Abstract

The levels of selected volatile components that affected the sensory properties of a lager beer were optimized under high-gravity brewing conditions (15.5 °P) in an industrial plant. The influence of different pitching rates (6–10 million cells/mL), aeration levels (8–12 mg/L), times (4.5–13.5 h) of filling CCTs (cylindroconical tanks, 3850 hl), and fermentation temperatures (8.5–11.5 °C) on the contents of acetaldehyde, diacetyl, acetone, 2,3-pentanedion, dimethyl sulfide (DMS), and on the sensory properties of beer were investigated. Response surface methodology (RSM, Box–Behnken design) was used to research the possibilities for optimizing the concentration of selected volatile components and sensory properties of bottom-fermented lager beers. Statistical analyses of the results showed that the experimental factors had a significant influence (R-squared for the original model with no significant lack-of-fit) on some of the volatile components. Based on the Multiple Response Optimization analysis, the values of independent factors that ensured the highest beer sensory quality were the following: a pitching rate of 10 million cells per mL; a fermentation temperature of 11.5 °C; an aeration level of 12 mg/L; and a CCT filling time of 4.5 h.

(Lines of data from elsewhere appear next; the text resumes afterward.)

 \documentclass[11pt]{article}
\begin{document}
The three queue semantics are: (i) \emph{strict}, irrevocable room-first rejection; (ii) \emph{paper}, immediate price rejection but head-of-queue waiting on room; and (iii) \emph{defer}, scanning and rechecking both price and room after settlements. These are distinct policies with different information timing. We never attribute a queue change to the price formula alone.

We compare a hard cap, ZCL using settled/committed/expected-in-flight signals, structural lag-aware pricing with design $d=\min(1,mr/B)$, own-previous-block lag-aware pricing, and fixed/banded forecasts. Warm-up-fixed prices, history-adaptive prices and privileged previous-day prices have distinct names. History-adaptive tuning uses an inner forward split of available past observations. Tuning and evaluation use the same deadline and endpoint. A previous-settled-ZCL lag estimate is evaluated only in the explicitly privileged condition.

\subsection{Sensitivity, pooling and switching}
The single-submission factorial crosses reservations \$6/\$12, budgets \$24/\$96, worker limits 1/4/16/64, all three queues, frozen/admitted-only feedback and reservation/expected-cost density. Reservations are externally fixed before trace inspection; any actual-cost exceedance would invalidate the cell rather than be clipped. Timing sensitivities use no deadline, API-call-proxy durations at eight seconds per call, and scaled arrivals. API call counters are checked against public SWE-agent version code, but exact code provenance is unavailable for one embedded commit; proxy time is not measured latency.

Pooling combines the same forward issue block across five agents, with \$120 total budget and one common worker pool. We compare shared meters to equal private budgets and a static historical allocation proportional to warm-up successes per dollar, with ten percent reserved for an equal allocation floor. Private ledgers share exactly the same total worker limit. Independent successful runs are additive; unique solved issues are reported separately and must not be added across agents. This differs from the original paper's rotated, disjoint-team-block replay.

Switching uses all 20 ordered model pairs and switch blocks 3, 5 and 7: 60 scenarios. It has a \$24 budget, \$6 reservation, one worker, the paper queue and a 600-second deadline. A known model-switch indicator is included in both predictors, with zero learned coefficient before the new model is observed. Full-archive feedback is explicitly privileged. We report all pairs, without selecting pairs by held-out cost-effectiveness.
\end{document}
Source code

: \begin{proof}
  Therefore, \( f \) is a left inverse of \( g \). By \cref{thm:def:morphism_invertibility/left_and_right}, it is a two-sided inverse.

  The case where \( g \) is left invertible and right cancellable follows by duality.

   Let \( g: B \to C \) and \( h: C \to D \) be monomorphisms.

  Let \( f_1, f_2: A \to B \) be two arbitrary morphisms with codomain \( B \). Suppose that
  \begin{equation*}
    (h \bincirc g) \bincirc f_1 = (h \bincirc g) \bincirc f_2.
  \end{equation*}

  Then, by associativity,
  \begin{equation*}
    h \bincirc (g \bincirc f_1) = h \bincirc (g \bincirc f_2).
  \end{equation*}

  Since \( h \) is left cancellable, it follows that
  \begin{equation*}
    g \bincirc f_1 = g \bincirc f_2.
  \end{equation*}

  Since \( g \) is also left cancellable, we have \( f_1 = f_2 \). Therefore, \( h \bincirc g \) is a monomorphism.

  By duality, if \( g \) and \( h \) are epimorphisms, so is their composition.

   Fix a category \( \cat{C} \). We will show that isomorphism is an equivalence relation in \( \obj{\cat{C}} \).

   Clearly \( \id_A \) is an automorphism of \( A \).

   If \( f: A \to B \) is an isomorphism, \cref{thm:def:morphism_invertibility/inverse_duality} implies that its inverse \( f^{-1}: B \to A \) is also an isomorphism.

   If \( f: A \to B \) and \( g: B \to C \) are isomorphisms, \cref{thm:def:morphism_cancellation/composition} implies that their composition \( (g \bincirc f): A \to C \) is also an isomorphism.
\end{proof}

These results proved that RSM modelling can be successfully applied to optimize fermentation and lagering processes in an industrial plant to manufacture lagers of enhanced sensory quality.

Highlights

  • The main processes that generate a broad range of flavor components in beer include malting, mashing, and boiling of wort with hops

  • Information provided by Alves and coworkers [3] using headspace solidphase microextraction followed by gas chromatography mass spectrometry (HS-SPME/GC-MS) identified an additional 60 volatile organic metabolites at different steps of the beer production processes that contributed to the sensory quality of a lager beer

  • Within the studied ranges of pitching rate, aeration level, times of filling CCTs, and fermentation temperature, the experimental factors had a significant influence on the acetaldehyde and dimethyl sulfide (DMS)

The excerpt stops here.